On examination, she was afebrile, was in good general condition, with normal cardiovascular and respiratory exams, and there was no evidence of sepsis. Her laboratory tests on admission were: creatinine 6.8 mg/dL, urea 89 mg/dL, potassium 4.7 mEq/L, sodium 137 mEq/L and the urinalysis showed 2+/4 proteins, 75,000 white blood cells/mL, 144,000 red blood cells /mL and no crystals.
Her renal function worsened on the following four days, and she had oliguria, an increase of serum creatinine (up to 16 mg/dL), and serum urea (up to 180 mg/dL) and hyperkalemia. Hemodialysis was initiated and pulse therapy with methylprednisolone was performed for three days, being subsequently replaced by prednisone 1mg/kg/day.
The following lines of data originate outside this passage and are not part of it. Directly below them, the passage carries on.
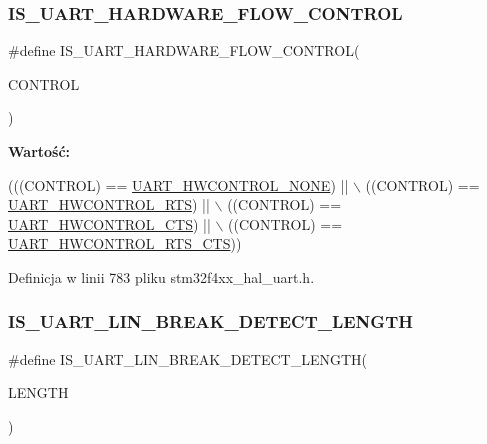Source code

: \subsubsection{\texorpdfstring{I\+S\+\_\+\+U\+A\+R\+T\+\_\+\+H\+A\+R\+D\+W\+A\+R\+E\+\_\+\+F\+L\+O\+W\+\_\+\+C\+O\+N\+T\+R\+OL}{IS\_UART\_HARDWARE\_FLOW\_CONTROL}}
{\footnotesize\ttfamily \#define I\+S\+\_\+\+U\+A\+R\+T\+\_\+\+H\+A\+R\+D\+W\+A\+R\+E\+\_\+\+F\+L\+O\+W\+\_\+\+C\+O\+N\+T\+R\+OL(\begin{DoxyParamCaption}\item[{}]{C\+O\+N\+T\+R\+OL }\end{DoxyParamCaption})}

{\bfseries Wartość\+:}
\begin{DoxyCode}
(((CONTROL) == \hyperlink{group___u_a_r_t___hardware___flow___control_gae0569001c06b7760cd38c481f84116cf}{UART\_HWCONTROL\_NONE}) || \(\backslash\)
                               ((CONTROL) == \hyperlink{group___u_a_r_t___hardware___flow___control_ga6d5dad09c6abf30f252084ba0f8c0b7d}{UART\_HWCONTROL\_RTS}) || \(\backslash\)
                               ((CONTROL) == \hyperlink{group___u_a_r_t___hardware___flow___control_ga352f517245986e3b86bc75f8472c51ea}{UART\_HWCONTROL\_CTS}) || \(\backslash\)
                               ((CONTROL) == \hyperlink{group___u_a_r_t___hardware___flow___control_ga7c91698e8f08ba7ed3f2a0ba9aa27d73}{UART\_HWCONTROL\_RTS\_CTS}))
\end{DoxyCode}


Definicja w linii 783 pliku stm32f4xx\+\_\+hal\+\_\+uart.\+h.

\mbox{\label{group___u_a_r_t___private___macros_ga5f09f62c88629a872d9b6ebf1d068950}} 
\subsubsection{\texorpdfstring{I\+S\+\_\+\+U\+A\+R\+T\+\_\+\+L\+I\+N\+\_\+\+B\+R\+E\+A\+K\+\_\+\+D\+E\+T\+E\+C\+T\+\_\+\+L\+E\+N\+G\+TH}{IS\_UART\_LIN\_BREAK\_DETECT\_LENGTH}}
{\footnotesize\ttfamily \#define I\+S\+\_\+\+U\+A\+R\+T\+\_\+\+L\+I\+N\+\_\+\+B\+R\+E\+A\+K\+\_\+\+D\+E\+T\+E\+C\+T\+\_\+\+L\+E\+N\+G\+TH(\begin{DoxyParamCaption}\item[{}]{L\+E\+N\+G\+TH }\end{DoxyParamCaption})}

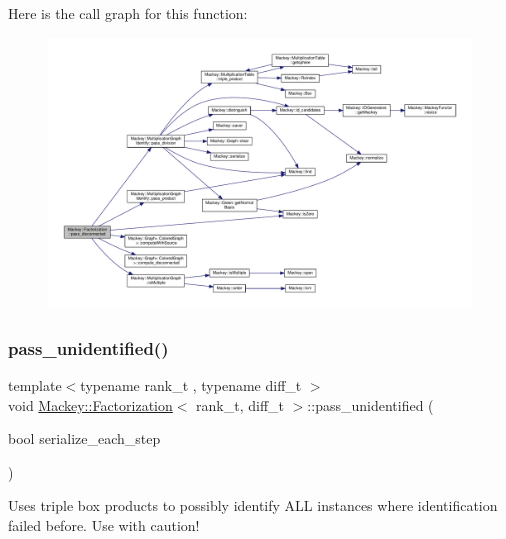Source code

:Here is the call graph for this function\+:\nopagebreak
\begin{figure}[H]
\begin{center}
\leavevmode
\includegraphics[width=350pt]{classMackey_1_1Factorization_aad2d840b523d193f4c3554e9e3f7fb00_cgraph}
\end{center}
\end{figure}
\mbox{\label{classMackey_1_1Factorization_a0f1115a0af9f4fb294646aee85ebb2e4}} 
\subsubsection{\texorpdfstring{pass\+\_\+unidentified()}{pass\_unidentified()}}
{\footnotesize\ttfamily template$<$typename rank\+\_\+t , typename diff\+\_\+t $>$ \\
void \hyperlink{classMackey_1_1Factorization}{Mackey\+::\+Factorization}$<$ rank\+\_\+t, diff\+\_\+t $>$\+::pass\+\_\+unidentified (\begin{DoxyParamCaption}\item[{bool}]{serialize\+\_\+each\+\_\+step }\end{DoxyParamCaption})}



Uses triple box products to possibly identify A\+LL instances where identification failed before. Use with caution! 

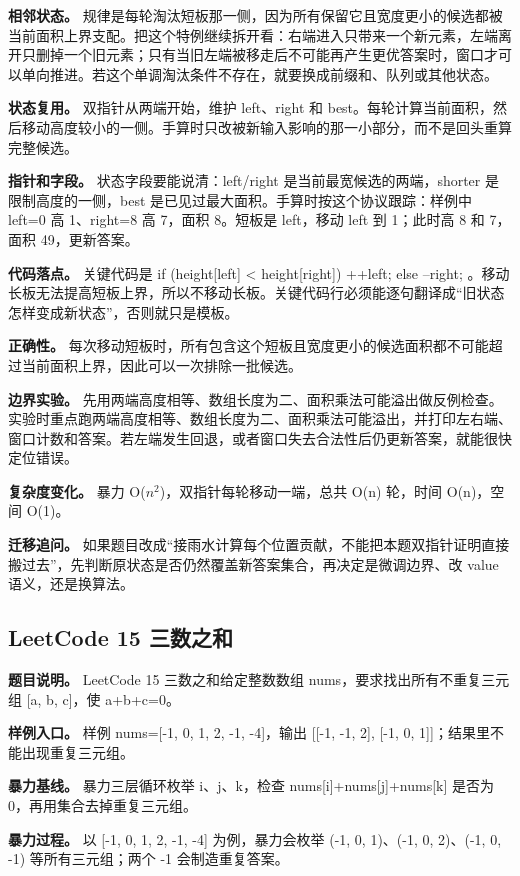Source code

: \textbf{相邻状态。} 规律是每轮淘汰短板那一侧，因为所有保留它且宽度更小的候选都被当前面积上界支配。把这个特例继续拆开看：右端进入只带来一个新元素，左端离开只删掉一个旧元素；只有当旧左端被移走后不可能再产生更优答案时，窗口才可以单向推进。若这个单调淘汰条件不存在，就要换成前缀和、队列或其他状态。

\textbf{状态复用。} 双指针从两端开始，维护 left、right 和 best。每轮计算当前面积，然后移动高度较小的一侧。手算时只改被新输入影响的那一小部分，而不是回头重算完整候选。

\textbf{指针和字段。} 状态字段要能说清：left/right 是当前最宽候选的两端，shorter 是限制高度的一侧，best 是已见过最大面积。手算时按这个协议跟踪：样例中 left=0 高 1、right=8 高 7，面积 8。短板是 left，移动 left 到 1；此时高 8 和 7，面积 49，更新答案。

\textbf{代码落点。} 关键代码是 if (height[left] < height[right]) ++left; else --right; 。移动长板无法提高短板上界，所以不移动长板。关键代码行必须能逐句翻译成“旧状态怎样变成新状态”，否则就只是模板。

\textbf{正确性。} 每次移动短板时，所有包含这个短板且宽度更小的候选面积都不可能超过当前面积上界，因此可以一次排除一批候选。

\textbf{边界实验。} 先用两端高度相等、数组长度为二、面积乘法可能溢出做反例检查。实验时重点跑两端高度相等、数组长度为二、面积乘法可能溢出，并打印左右端、窗口计数和答案。若左端发生回退，或者窗口失去合法性后仍更新答案，就能很快定位错误。

\textbf{复杂度变化。} 暴力 O(\ensuremath{n^{2}})，双指针每轮移动一端，总共 O(n) 轮，时间 O(n)，空间 O(1)。

\textbf{迁移追问。} 如果题目改成“接雨水计算每个位置贡献，不能把本题双指针证明直接搬过去”，先判断原状态是否仍然覆盖新答案集合，再决定是微调边界、改 value 语义，还是换算法。

\subsection{LeetCode 15 三数之和}

\textbf{题目说明。} LeetCode 15 三数之和给定整数数组 nums，要求找出所有不重复三元组 [a, b, c]，使 a+b+c=0。

\textbf{样例入口。} 样例 nums=[-1, 0, 1, 2, -1, -4]，输出 [[-1, -1, 2], [-1, 0, 1]]；结果里不能出现重复三元组。

\textbf{暴力基线。} 暴力三层循环枚举 i、j、k，检查 nums[i]+nums[j]+nums[k] 是否为 0，再用集合去掉重复三元组。

\textbf{暴力过程。} 以 [-1, 0, 1, 2, -1, -4] 为例，暴力会枚举 (-1, 0, 1)、(-1, 0, 2)、(-1, 0, -1) 等所有三元组；两个 -1 会制造重复答案。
Except for the presence of nuclear dots ANA in low titers, the whole search for secondary glomerulopathies was negative.
The patient underwent hemodialysis for a few days and after two weeks of hospitalization, the patient was discharged, with normal levels of serum creatinine and urinalysis without protein, leukocyturia or hematuria. As there was complete clinical and laboratory remission, no renal biopsy was performed.
Intravenous hydration and ciprofloxacin suspension were performed. The hypothesis of acute interstitial nephritis, rapidly progressive glomerulonephritis or kidney failure by crystals of ciprofloxacin was considered.
The patient evolved with severe renal impairment and hemodialysis was initiated. Because of the presence of hematuria, proteinuria and leukocyturia, she was diagnosed as presenting a rapidly progressive glomerulonephritis.
The complete remission of clinical and laboratory findings after withdrawal of the drug pointed to a reversible cause of acute kidney failure. Carry home point is that the clinicians should be aware of this potential complication of ciprofloxacin use and renal function should be closely monitored.